Looking for good news in Guyana

Some people have found it funny when the President accused the private media like Kaiteur News of giving Guyana a bad name because of the promotion of bad news. The Government is concerned that tourists and diaspora people have a bad impression of Guyana because

I think many Guyanese living here also have a bad impression of Guyana, though I am not sure how much reading the news in the President's favourite papers will change that.  Many of the people who have left Guyana think those who stay are either crazy, or that they are martyrs or as some have told me, I am not good enough to make it 'over there'

So.. how do we survive in Guyana? How do we thrive in Guyana? How do we bury the bad news in the bottom pages of our minds and our lives and pretend that every time that the presidential promises and exhalations and flatulent outbursts will be the good news which will enable us to enjoy life here.


As I write  this, I hear that a PPP MP thinks that Movado is good for Guyana. This is probably good news for some Guyanese, while for people like me who celerbated good news when the Government banned him last  year, it is a celebration of the legacy of Cheddi Jagan that one PPP member will vest violence on Guyana when another tried to counter act it. I wonder how the PPP feel about violent lyrics and whether they sanction their members who promote violence in the country.


I have met through Couchsurfing many people who have come to Guyana because no one has as yet, and Guyana is the unknown destination, These people do not necessarily read newspapers and seek to make contact with local people. Vicky Baker wrote about this last year in the Guardian.

Like the President's online reading potential visitors, I am also bothered by the bad news and I want to go to places with good news. But it is difficult, unless i just attend the LCDs consultations around the place and then I will get the nice warm fuzzy feeling that something 'wonderful' will happen like after the Constitutional Reform and the National Development Strategy and the poverty reduction strategy.

The trick though, about living in Guyana is that because you are in no control of the newspapers, or the bad news . is that you have to make the good news for yourself. You have to find it, and think of it. So for every child rapist who is not punished, you have to think of the hundreds of fathers who are looking after their children as best as they could. You have to think when you hear that the PPP and PNC want to keep beating children in school, like slave days, of the many parents and teachers who are not beating their children and who are open to looking at our history of violence to children.

There are many people in this country who make good news... they try to help teach children to read, they try to resist the crime in their communities, there are young people who decide not to pick up guns no matter what. There are good people who look after other people without looking for returns, even as others will rob and kill.  There are people who do not just accept the bad news, but are actively working to change things all the time.

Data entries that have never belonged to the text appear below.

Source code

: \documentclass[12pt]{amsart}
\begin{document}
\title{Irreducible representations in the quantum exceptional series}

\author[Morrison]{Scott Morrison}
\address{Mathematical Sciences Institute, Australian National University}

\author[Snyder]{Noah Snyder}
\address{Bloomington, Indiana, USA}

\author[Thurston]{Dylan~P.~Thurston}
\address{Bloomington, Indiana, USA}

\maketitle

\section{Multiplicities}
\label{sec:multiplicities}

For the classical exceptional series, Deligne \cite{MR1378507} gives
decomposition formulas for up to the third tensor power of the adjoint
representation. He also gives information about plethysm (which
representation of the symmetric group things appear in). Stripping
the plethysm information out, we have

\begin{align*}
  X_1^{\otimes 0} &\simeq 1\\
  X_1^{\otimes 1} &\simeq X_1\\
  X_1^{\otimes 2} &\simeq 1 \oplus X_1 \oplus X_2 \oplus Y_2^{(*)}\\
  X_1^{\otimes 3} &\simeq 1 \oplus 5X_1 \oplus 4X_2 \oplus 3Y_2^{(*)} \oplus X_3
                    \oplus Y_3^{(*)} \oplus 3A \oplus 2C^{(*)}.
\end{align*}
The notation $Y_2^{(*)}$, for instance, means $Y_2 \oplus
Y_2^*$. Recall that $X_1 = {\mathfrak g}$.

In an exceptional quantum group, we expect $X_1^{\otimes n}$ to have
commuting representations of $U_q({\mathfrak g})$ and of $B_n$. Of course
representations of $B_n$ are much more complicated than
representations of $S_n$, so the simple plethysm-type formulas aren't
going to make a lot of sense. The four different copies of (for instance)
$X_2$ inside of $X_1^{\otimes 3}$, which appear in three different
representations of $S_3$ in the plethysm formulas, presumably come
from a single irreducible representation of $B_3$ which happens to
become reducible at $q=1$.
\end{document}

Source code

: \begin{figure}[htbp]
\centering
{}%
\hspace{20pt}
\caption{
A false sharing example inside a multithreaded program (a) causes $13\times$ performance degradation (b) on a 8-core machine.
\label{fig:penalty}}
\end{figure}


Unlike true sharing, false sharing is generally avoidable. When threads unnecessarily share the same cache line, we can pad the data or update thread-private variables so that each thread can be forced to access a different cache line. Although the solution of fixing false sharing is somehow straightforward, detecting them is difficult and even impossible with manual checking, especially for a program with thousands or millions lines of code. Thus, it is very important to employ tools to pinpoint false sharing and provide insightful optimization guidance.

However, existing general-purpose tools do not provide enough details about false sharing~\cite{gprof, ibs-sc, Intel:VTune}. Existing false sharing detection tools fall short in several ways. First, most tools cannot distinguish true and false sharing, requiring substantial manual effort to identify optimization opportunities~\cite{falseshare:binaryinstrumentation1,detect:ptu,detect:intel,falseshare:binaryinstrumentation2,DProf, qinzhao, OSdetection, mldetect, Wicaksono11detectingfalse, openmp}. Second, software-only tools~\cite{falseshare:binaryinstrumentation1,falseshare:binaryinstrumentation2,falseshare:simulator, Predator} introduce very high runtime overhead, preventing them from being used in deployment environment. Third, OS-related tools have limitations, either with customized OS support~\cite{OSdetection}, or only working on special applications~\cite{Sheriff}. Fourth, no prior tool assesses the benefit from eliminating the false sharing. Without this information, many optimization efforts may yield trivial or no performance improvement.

There must be children learning to walk and talk, people doing things for the first time which they never did before so as to develop their potential, with or without anyone's help. This stuff rarely makes it to the news. But those of us, who live here out of choice.. we know it exists. Or else we would not be here.. and we are glad when people who are like us want to come and experience what we experience .. the anger and depression at the bad news and the joys at the good news which we make for ourselves..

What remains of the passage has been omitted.